This post is the eleventh in a series, “Lessons from my Father, Lewis Marler,” who lived from 1921-1998.

I grew up in the heart of Dixie during the most tumultuous times of the Civil Rights Movement.  I was born in Selma, grew up in Montgomery, and went to high school in a Birmingham suburb called Gardendale, AL from 1955-1973.

My father became the pastor of a church in Montgomery, AL when I was five years old in 1960 and we were there until 1970.  It was a racially tense time to say the least.  Blatant discrimination was part of the culture and fabric of society and rarely questioned.  I can remember separate public water fountains for the “white” and “colored.”  School integration was supposed to start in 1963, but I never saw a classmate with a different skin color until 1967.

My father and mother were different than the society in which we lived.  As were a few others.

In our home, my sister and I were taught that all persons, regardless of skin color, were children of God. They were constantly teaching us different ways of thinking and acting than everything we heard outside the home.  When other people in our neighborhood and church used the “N” word to talk about persons who were black, my father always referred to African Americans as “colored.”  This was progressive for a white man to do so in the 60’s in Alabama.

One particular story I remember was when integration in the high schools was finally becoming a reality in 1967-68.  The church where my father was pastor happened to be on the street that was on the geographical dividing line that determined where students would go to high school.  If your house was on the same side of the street as the church, your children went to the traditional white Sidney Lanier High School.  If your house was across the street, your children were zoned to attend the traditional black Carver High School.

I remember seeing almost every house on the opposite of the street go up for sale in the same week when the zoning districts were publicized.  Hundreds of houses had for sale signs in their front yards, as white families protested by selling their homes and moving to the white side of town.

And the church was not exempt from this discrimination. One Sunday I overheard some of the deacons talking to one another as they smoked under the big oak tree, “What are we going to do about that trouble-maker King?”  They said a lot more than that.

Later in the week, during an open church business meeting one of them stood up and said, “Pastor, what we are going to do if some of those Negroes try to come to our church?”

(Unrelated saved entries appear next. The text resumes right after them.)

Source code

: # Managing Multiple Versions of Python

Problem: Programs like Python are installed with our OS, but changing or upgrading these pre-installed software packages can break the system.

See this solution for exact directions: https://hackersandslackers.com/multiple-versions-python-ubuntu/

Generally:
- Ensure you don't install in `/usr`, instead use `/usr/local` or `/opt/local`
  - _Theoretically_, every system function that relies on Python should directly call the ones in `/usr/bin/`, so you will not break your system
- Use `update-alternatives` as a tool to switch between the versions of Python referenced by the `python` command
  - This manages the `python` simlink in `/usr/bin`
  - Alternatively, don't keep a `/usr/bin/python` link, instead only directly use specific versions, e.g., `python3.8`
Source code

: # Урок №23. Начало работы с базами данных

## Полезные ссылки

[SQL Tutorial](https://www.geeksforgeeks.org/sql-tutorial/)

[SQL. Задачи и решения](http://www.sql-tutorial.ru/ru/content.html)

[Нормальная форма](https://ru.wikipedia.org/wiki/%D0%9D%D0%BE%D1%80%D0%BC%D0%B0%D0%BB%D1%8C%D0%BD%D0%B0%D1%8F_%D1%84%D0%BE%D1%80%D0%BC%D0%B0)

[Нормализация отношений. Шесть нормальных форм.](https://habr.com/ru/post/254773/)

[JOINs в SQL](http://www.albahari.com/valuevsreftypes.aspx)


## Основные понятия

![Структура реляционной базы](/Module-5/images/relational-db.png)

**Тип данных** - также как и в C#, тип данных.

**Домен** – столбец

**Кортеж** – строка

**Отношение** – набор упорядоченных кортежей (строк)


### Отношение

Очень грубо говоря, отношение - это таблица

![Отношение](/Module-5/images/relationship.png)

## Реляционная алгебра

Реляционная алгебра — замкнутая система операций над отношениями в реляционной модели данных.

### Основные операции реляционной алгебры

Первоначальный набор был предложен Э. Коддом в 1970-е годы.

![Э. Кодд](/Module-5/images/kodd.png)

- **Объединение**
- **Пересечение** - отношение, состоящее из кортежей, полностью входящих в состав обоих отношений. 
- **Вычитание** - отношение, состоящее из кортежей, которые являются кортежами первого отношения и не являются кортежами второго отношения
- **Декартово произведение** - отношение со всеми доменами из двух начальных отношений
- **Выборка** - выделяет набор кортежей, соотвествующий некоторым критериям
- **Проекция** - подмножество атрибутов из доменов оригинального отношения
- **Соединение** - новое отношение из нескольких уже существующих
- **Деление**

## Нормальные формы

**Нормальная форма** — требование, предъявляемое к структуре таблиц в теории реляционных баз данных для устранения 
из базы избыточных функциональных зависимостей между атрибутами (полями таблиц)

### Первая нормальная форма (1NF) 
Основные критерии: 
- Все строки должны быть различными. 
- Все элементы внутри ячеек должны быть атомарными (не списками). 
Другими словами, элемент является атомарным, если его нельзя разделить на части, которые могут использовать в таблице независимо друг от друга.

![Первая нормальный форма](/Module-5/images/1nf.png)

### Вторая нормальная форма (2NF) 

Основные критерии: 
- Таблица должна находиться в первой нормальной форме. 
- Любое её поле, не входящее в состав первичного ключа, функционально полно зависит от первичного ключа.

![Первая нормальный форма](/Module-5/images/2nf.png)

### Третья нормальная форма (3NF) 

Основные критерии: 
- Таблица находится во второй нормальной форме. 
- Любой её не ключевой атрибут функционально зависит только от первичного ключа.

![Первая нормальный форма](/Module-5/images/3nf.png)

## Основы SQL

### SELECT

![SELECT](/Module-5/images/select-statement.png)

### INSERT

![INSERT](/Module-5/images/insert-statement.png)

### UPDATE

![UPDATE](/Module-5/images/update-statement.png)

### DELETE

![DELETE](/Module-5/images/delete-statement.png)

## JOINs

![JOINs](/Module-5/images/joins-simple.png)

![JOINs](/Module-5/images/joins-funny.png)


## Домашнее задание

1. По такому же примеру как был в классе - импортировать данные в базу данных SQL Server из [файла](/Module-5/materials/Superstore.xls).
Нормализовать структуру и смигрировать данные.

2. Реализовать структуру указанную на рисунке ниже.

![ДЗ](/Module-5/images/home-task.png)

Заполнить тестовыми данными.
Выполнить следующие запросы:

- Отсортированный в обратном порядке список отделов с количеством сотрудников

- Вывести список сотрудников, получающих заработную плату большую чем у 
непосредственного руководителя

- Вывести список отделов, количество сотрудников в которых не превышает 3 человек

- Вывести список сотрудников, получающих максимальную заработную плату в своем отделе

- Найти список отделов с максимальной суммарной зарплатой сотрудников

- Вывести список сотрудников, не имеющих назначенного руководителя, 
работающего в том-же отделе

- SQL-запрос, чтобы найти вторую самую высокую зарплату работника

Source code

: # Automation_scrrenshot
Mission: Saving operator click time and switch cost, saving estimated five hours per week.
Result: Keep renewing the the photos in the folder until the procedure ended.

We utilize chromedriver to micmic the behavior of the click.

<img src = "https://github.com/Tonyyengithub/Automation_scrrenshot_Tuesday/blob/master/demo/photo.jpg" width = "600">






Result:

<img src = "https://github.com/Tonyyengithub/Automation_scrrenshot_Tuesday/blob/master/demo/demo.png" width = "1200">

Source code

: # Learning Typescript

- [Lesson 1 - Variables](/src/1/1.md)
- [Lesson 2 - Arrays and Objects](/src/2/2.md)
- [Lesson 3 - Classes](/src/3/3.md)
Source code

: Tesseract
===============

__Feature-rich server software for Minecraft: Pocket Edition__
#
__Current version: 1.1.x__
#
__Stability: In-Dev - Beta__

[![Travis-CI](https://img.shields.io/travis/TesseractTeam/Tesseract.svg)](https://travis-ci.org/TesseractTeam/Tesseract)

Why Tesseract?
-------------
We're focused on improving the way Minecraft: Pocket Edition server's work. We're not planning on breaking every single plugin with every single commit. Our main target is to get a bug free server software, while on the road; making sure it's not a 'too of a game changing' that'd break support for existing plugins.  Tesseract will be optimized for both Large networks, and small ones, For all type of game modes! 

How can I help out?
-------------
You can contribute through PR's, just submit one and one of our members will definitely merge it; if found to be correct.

Now first of all, the likelihood of anyone who was black wanting to come into our lily white church was almost zero.  Our worship services were downright boring compared to their own.  But fear ruled the day.  The deacon persisted to put my father on the spot.  “Brother Marler,” he said, “What do you want us to do?”

My father walked up to the podium and leaned into the microphone and called the deacon by his first name and said, “Well, I hope you will help them find a seat,” and he sat back down.  End of discussion.  Silence.  Someone made a motion for the business meeting to end.

I remember to this day how proud I was of my father at that very moment.

And years later when I became the Chaplain in a HIV/AIDS clinic I asked him what he thought about me caring for persons who at that time were primarily gay white men.  He said, “Malcolm, its not any different than those days in the 60’s.  Everybody needs someone to love them and care for them.”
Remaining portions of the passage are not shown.